__WHAT YOU SHOULD DO__
Please copy out the entries below exactly, beginning with the line that contains "npm run test" and ending with the line that contains "Karma/Jasmine", and include nothing outside that span.

__INFORMATION GIVEN__
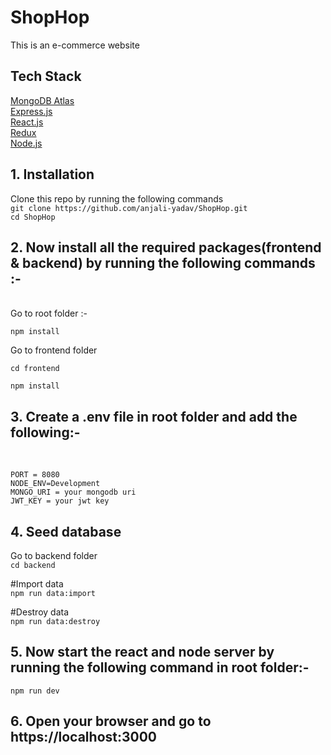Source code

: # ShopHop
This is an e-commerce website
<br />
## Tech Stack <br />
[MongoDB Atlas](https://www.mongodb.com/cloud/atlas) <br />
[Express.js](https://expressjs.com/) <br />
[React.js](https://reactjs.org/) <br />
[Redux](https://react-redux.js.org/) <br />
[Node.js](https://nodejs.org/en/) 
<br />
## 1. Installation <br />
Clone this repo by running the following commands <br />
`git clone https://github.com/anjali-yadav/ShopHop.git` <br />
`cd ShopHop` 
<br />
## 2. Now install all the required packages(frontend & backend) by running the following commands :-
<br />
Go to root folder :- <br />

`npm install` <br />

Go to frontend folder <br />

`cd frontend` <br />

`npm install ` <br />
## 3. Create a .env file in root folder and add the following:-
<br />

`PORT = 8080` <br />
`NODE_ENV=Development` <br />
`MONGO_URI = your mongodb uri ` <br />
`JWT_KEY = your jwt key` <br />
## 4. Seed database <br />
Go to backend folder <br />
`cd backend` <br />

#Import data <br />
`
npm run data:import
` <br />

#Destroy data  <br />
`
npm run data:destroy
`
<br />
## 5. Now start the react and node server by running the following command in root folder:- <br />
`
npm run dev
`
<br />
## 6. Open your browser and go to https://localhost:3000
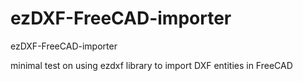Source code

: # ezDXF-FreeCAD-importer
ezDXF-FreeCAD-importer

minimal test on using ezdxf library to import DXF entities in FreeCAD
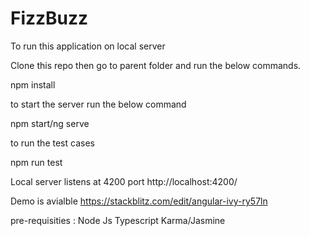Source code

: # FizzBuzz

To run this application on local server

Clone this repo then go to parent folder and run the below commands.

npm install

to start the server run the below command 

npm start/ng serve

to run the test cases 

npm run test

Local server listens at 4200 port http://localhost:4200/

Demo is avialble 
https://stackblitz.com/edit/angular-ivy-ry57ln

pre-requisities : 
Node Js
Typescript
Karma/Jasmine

...

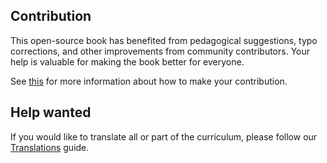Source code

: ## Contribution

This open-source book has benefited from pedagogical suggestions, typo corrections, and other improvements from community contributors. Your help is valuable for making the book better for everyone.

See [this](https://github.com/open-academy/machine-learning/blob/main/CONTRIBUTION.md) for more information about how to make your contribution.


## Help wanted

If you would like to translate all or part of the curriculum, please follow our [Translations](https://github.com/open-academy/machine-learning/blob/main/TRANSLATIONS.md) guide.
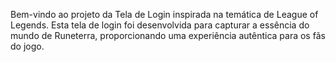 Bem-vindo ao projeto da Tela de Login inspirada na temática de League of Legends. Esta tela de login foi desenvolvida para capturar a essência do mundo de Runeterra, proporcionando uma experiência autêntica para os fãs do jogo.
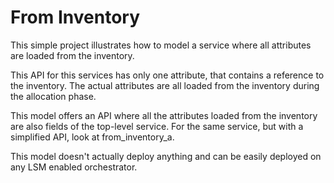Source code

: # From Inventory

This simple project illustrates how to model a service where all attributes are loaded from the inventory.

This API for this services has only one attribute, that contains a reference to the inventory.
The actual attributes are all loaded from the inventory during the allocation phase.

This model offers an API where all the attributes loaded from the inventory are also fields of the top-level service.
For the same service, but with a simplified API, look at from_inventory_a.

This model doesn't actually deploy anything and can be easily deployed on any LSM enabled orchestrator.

__WRITTEN ANSWER__
npm run test

Local server listens at 4200 port http://localhost:4200/

Demo is avialble 
https://stackblitz.com/edit/angular-ivy-ry57ln

pre-requisities : 
Node Js
Typescript
Karma/Jasmine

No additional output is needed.